Item 2. Identity and Background
Item 2 is hereby amended in its entirety to read as follows:
The name of the first reporting person is Scott R. Silverman. His business address is
1690 South Congress Avenue, Suite 200, Delray Beach, Florida 33445, and his present
principal occupation is executive chairman of the board of the Issuer and chairman of the
board of IFTH Acquisition Corp. (IFTH), both of which have offices at the
above-described business address. The Issuer has historically developed, marketed and
sold radio frequency identification systems used for the identification of people in the
healthcare market, and is currently focused on its options and other strategic
opportunities. IFTH offers identity security products and services. Mr. Silverman is a
citizen of the United States of America.
The name of the second reporting person is R & R Consulting Partners, LLC, a Florida
limited liability company (R&R).
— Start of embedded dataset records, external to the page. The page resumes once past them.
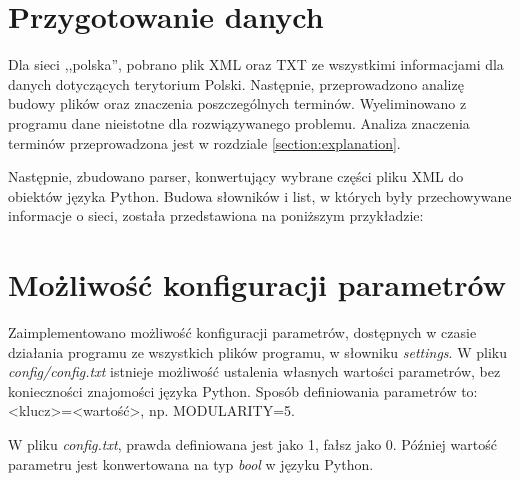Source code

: \section{Przygotowanie danych}
\label{section:preparing}

Dla sieci ,,polska'', pobrano plik XML oraz TXT ze wszystkimi informacjami dla danych dotyczących terytorium Polski. Następnie, przeprowadzono analizę budowy plików oraz znaczenia poszczególnych terminów. Wyeliminowano z programu dane nieistotne dla rozwiązywanego problemu. Analiza znaczenia terminów przeprowadzona jest w rozdziale \ref{section:explanation}.

Następnie, zbudowano parser, konwertujący wybrane części pliku XML do obiektów języka Python. Budowa słowników i list, w których były przechowywane informacje o sieci, została przedstawiona na poniższym przykładzie:


\section{Możliwość konfiguracji parametrów}

Zaimplementowano możliwość konfiguracji parametrów, dostępnych w czasie działania programu ze wszystkich plików programu, w słowniku \textit{settings}. W pliku \textit{config/config.txt} istnieje możliwość ustalenia własnych wartości parametrów, bez konieczności znajomości języka Python. Sposób definiowania parametrów to: <klucz>=<wartość>, np. MODULARITY=5.

W pliku \textit{config.txt}, prawda definiowana jest jako 1, fałsz jako 0. Później wartość parametru jest konwertowana na typ \textit{bool} w języku Python.

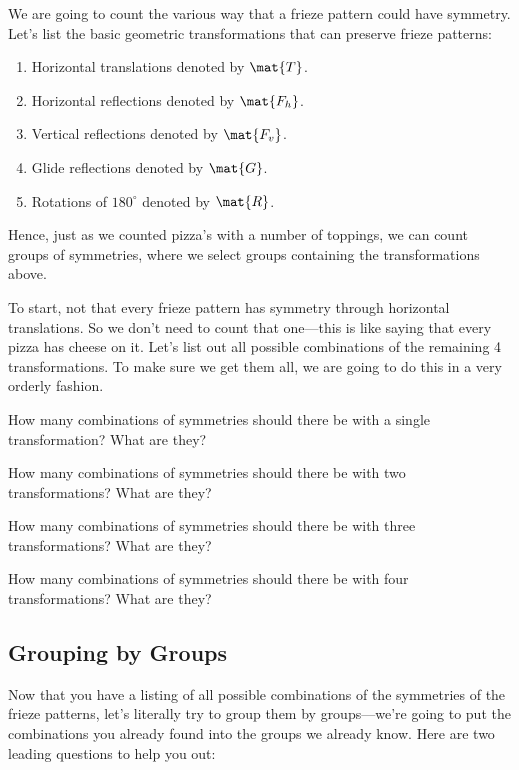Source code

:We are going to count the various way that a frieze pattern could have
symmetry. Let's list the basic geometric transformations that can
preserve frieze patterns:
\begin{enumerate}
\item Horizontal translations denoted by $\mat{T}$.
\item Horizontal reflections denoted by $\mat{F_h}$.
\item Vertical reflections denoted by $\mat{F_v}$.
\item Glide reflections denoted by $\mat{G}$.
\item Rotations of $180^\circ$ denoted by $\mat{R}$.
\end{enumerate}
Hence, just as we counted pizza's with a number of toppings, we can
count groups of symmetries, where we select groups containing the
transformations above.

To start, not that every frieze pattern has symmetry through horizontal
translations. So we don't need to count that one---this is like saying
that every pizza has cheese on it. Let's list out all possible combinations
of the remaining 4 transformations. To make sure we get them all, we are
going to do this in a very orderly fashion.

\begin{ques} 
How many combinations of symmetries should there be with a single
transformation?  What are they?
\end{ques}
\QM

\begin{ques} 
How many combinations of symmetries should there be with two
transformations?  What are they?
\end{ques}
\QM

\begin{ques} 
How many combinations of symmetries should there be with three
transformations?  What are they?
\end{ques}
\QM

\begin{ques} 
How many combinations of symmetries should there be with four
transformations?  What are they?
\end{ques}
\QM



\subsection{Grouping by Groups}

Now that you have a listing of all possible combinations of the
symmetries of the frieze patterns, let's literally try to group them
by groups---we're going to put the combinations you already found into
the groups we already know. Here are two leading questions to help you
out:

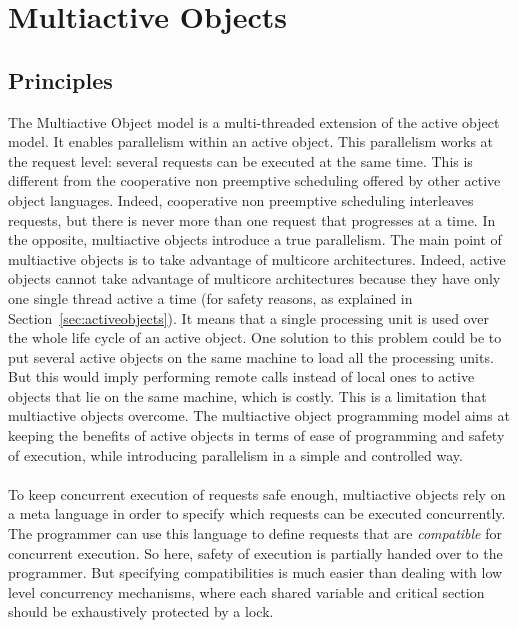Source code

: \documentclass[11pt]{report}
\begin{document}
\section{Multiactive Objects}
\subsection{Principles}\label{sec:MAOprinciples}
The Multiactive Object model \cite{ref:mao} is a multi-threaded extension of the active object model. It enables parallelism within an active object. This parallelism works at the request level: several requests can be executed at the same time. This is different from the cooperative non preemptive scheduling offered by other active object languages. Indeed, cooperative non preemptive scheduling interleaves requests, but there is never more than one request that progresses at a time. In the opposite, multiactive objects introduce a true parallelism. The main point of multiactive objects is to take advantage of multicore architectures. Indeed, active objects cannot take advantage of multicore architectures because they have only one single thread active a time (for safety reasons, as explained in Section~\ref{sec:activeobjects}). It means that a single processing unit is used over the whole life cycle of an active object. One solution to this problem could be to put several active objects on the same machine to load all the processing units. But this would imply performing remote calls instead of local ones to active objects that lie on the same machine, which is costly. This is a limitation that multiactive objects overcome.
The multiactive object programming model aims at keeping the benefits of active objects in terms of ease of programming and safety of execution, while introducing parallelism in a simple and controlled way. 

\paragraph{}
To keep concurrent execution of requests safe enough, multiactive objects rely on a meta language in order to specify which requests can be executed concurrently. The programmer can use this language to define requests that are \emph{compatible} for concurrent execution. So here, safety of execution is partially handed over to the programmer. But specifying compatibilities is much easier than dealing with low level concurrency mechanisms, where each shared variable and critical section should be exhaustively protected by a lock.
\end{document}
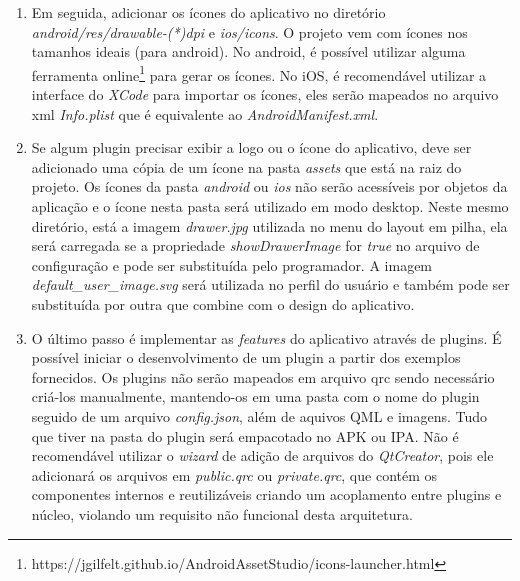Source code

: \begin{enumerate}
	\item Em seguida, adicionar os ícones do aplicativo no diretório \textit{android/res/drawable-(*)dpi} e \textit{ios/icons}. O projeto vem com ícones nos tamanhos ideais (para android). No android, é possível utilizar alguma ferramenta online\footnote{https://jgilfelt.github.io/AndroidAssetStudio/icons-launcher.html} para gerar os ícones. No iOS, é recomendável utilizar a interface do \textit{XCode} para importar os ícones, eles serão mapeados no arquivo xml \textit{Info.plist} que é equivalente ao \textit{AndroidManifest.xml}.

	\item Se algum plugin precisar exibir a logo ou o ícone do aplicativo, deve ser adicionado uma cópia de um ícone na pasta \textit{assets} que está na raiz do projeto. Os ícones da pasta \textit{android} ou \textit{ios} não serão acessíveis por objetos da aplicação e o ícone nesta pasta será utilizado em modo desktop. Neste mesmo diretório, está a imagem \textit{drawer.jpg} utilizada no menu do layout em pilha, ela será carregada se a propriedade \textit{showDrawerImage} for \textit{true} no arquivo de configuração e pode ser substituída pelo programador. A imagem \textit{default\_user\_image.svg} será utilizada no perfil do usuário e também pode ser substituída por outra que combine com o design do aplicativo.

	\item O último passo é implementar as \textit{features} do aplicativo através de plugins. É possível iniciar o desenvolvimento de um plugin a partir dos exemplos fornecidos. Os plugins não serão mapeados em arquivo qrc sendo necessário criá-los manualmente, mantendo-os em uma pasta com o nome do plugin seguido de um arquivo \textit{config.json}, além de aquivos QML e imagens. Tudo que tiver na pasta do plugin será empacotado no APK ou IPA. Não é recomendável utilizar o \textit{wizard} de adição de arquivos do \textit{QtCreator}, pois ele adicionará os arquivos em \textit{public.qrc} ou \textit{private.qrc}, que contém os componentes internos e reutilizáveis criando um acoplamento entre plugins e núcleo, violando um requisito não funcional desta arquitetura.
\end{enumerate}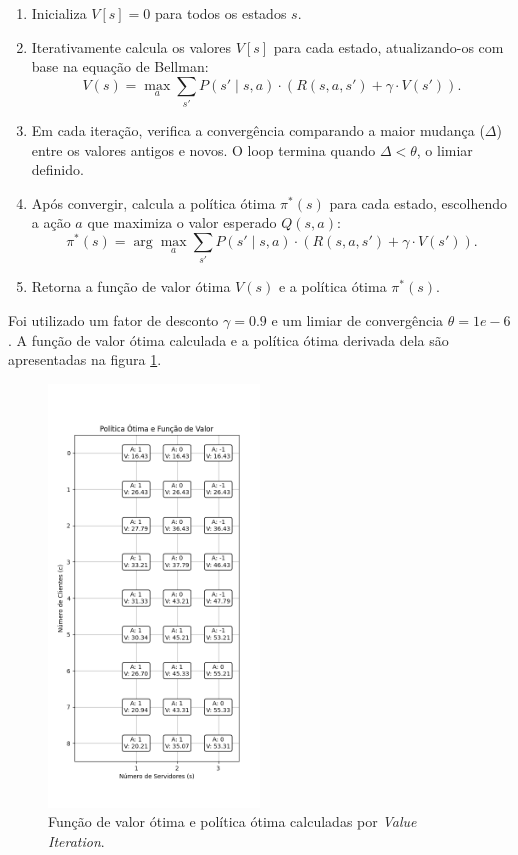 \begin{enumerate}
    \item Inicializa \( V[s] = 0 \) para todos os estados \( s \).
    \item Iterativamente calcula os valores \( V[s] \) para cada estado, atualizando-os com base na equação de Bellman:
    \[
    V(s) = \max_a \sum_{s'} P(s' \mid s, a) \cdot \left( R(s, a, s') + \gamma \cdot V(s') \right).
    \]
    \item Em cada iteração, verifica a convergência comparando a maior mudança (\( \Delta \)) entre os valores antigos e novos. O loop termina quando \( \Delta < \theta \), o limiar definido.
    \item Após convergir, calcula a política ótima \( \pi^*(s) \) para cada estado, escolhendo a ação \( a \) que maximiza o valor esperado \( Q(s, a) \):
    \[
    \pi^*(s) = \arg\max_a \sum_{s'} P(s' \mid s, a) \cdot \left( R(s, a, s') + \gamma \cdot V(s') \right).
    \]
    \item Retorna a função de valor ótima \( V(s) \) e a política ótima \( \pi^*(s) \).
\end{enumerate}

Foi utilizado um fator de desconto $\gamma = 0.9$ e um limiar de convergência $\theta = 1e-6$. A função de valor ótima calculada e a política ótima derivada dela são apresentadas na figura \ref{fig:value_iteration_policy_and_values}.

\begin{figure}[H]
    \centering
    \includegraphics[width=0.5\textwidth]{fig/value_iteration_policy_and_values.png}
    \caption{Função de valor ótima e política ótima calculadas por \textit{Value Iteration}.}
    \label{fig:value_iteration_policy_and_values}
\end{figure}

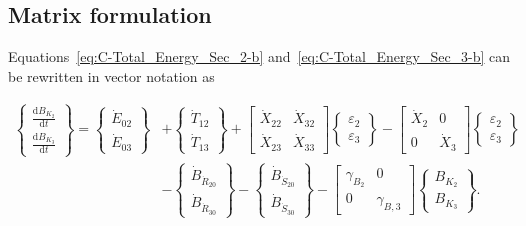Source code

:\subsection{Matrix formulation} %
\label{sec:C-matrix}

Equations~\ref{eq:C-Total_Energy_Sec_2-b} 
and~\ref{eq:C-Total_Energy_Sec_3-b} can be rewritten 
in vector notation as

\begin{equation} \label{eq:C-Expanded_Matrix_Form}
	\begin{split}
		\begin{Bmatrix}
			\frac{\mathrm{d}B_{K_{2}}}{\mathrm{d}t} \\[0.4em] %
			\frac{\mathrm{d}B_{K_{3}}}{\mathrm{d}t} 
		\end{Bmatrix}
		=
		\begin{Bmatrix}
			\dot{E}_{02}\\
			\dot{E}_{03}
		\end{Bmatrix}
		& +                                               %
		\begin{Bmatrix}
			\dot{T}_{12}\\
			\dot{T}_{13}
		\end{Bmatrix}
		+
		\begin{bmatrix}
			\dot{X}_{22} & \dot{X}_{32}\\
			\dot{X}_{23} & \dot{X}_{33}
		\end{bmatrix}
		\begin{Bmatrix}
			\varepsilon_{2}\\
			\varepsilon_{3}
		\end{Bmatrix}   
		- 
		\begin{bmatrix}
			\dot{X}_{2} & 0          \\
			0           & \dot{X}_{3}
		\end{bmatrix}
		\begin{Bmatrix}
			\varepsilon_{2}\\
			\varepsilon_{3}
		\end{Bmatrix} \\                                 %
		& -                                              %
		\begin{Bmatrix}
			\dot{B}_{\dot{R}_{20}}  \\
			\dot{B}_{\dot{R}_{30}} 
		\end{Bmatrix}
		-
		\begin{Bmatrix}
			\dot{B}_{\dot{S}_{20}}  \\
			\dot{B}_{\dot{S}_{30}} 
		\end{Bmatrix}
		-
		\begin{bmatrix}
			\gamma_{B_{2}} & 0          \\
			0            & \gamma_{B,3}
		\end{bmatrix}
		\begin{Bmatrix}
			B_{K_{2}}\\
			B_{K_{3}}
		\end{Bmatrix}.
	\end{split}
\end{equation}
The business address for R&R is 1690 South Congress
Avenue, Suite 200, Delray Beach, Florida 33445, and it is an investing and consulting
business. R&R is organized under the laws of the State of Florida. The only person
controlling R&R is Mr. Silverman, whose identity and background information is included
above.
Neither Mr. Silverman nor R&R has, during the last five years, been convicted in a
criminal proceeding (excluding traffic violations or similar misdemeanors) and was not,
during the last five years, a party to a civil proceeding of a judicial or administrative
body of competent jurisdiction and as a result of such proceeding was or is subject to a
judgment, decree or final order enjoining future violations of, or prohibiting or
mandating activities subject to, federal or state securities laws, or finding any
violation with respect to such laws.
Item 3. Source and Amount of Funds or Other Consideration
Item 3 is hereby amended to add the following:
On February 20, 2009, as compensation for services that Mr. Silverman has rendered and
will render to the Issuer as executive chairman from December 1, 2008 through December
31, 2009, Mr. Silverman was issued 601,852 restricted Shares, which will vest on January
1, 2010.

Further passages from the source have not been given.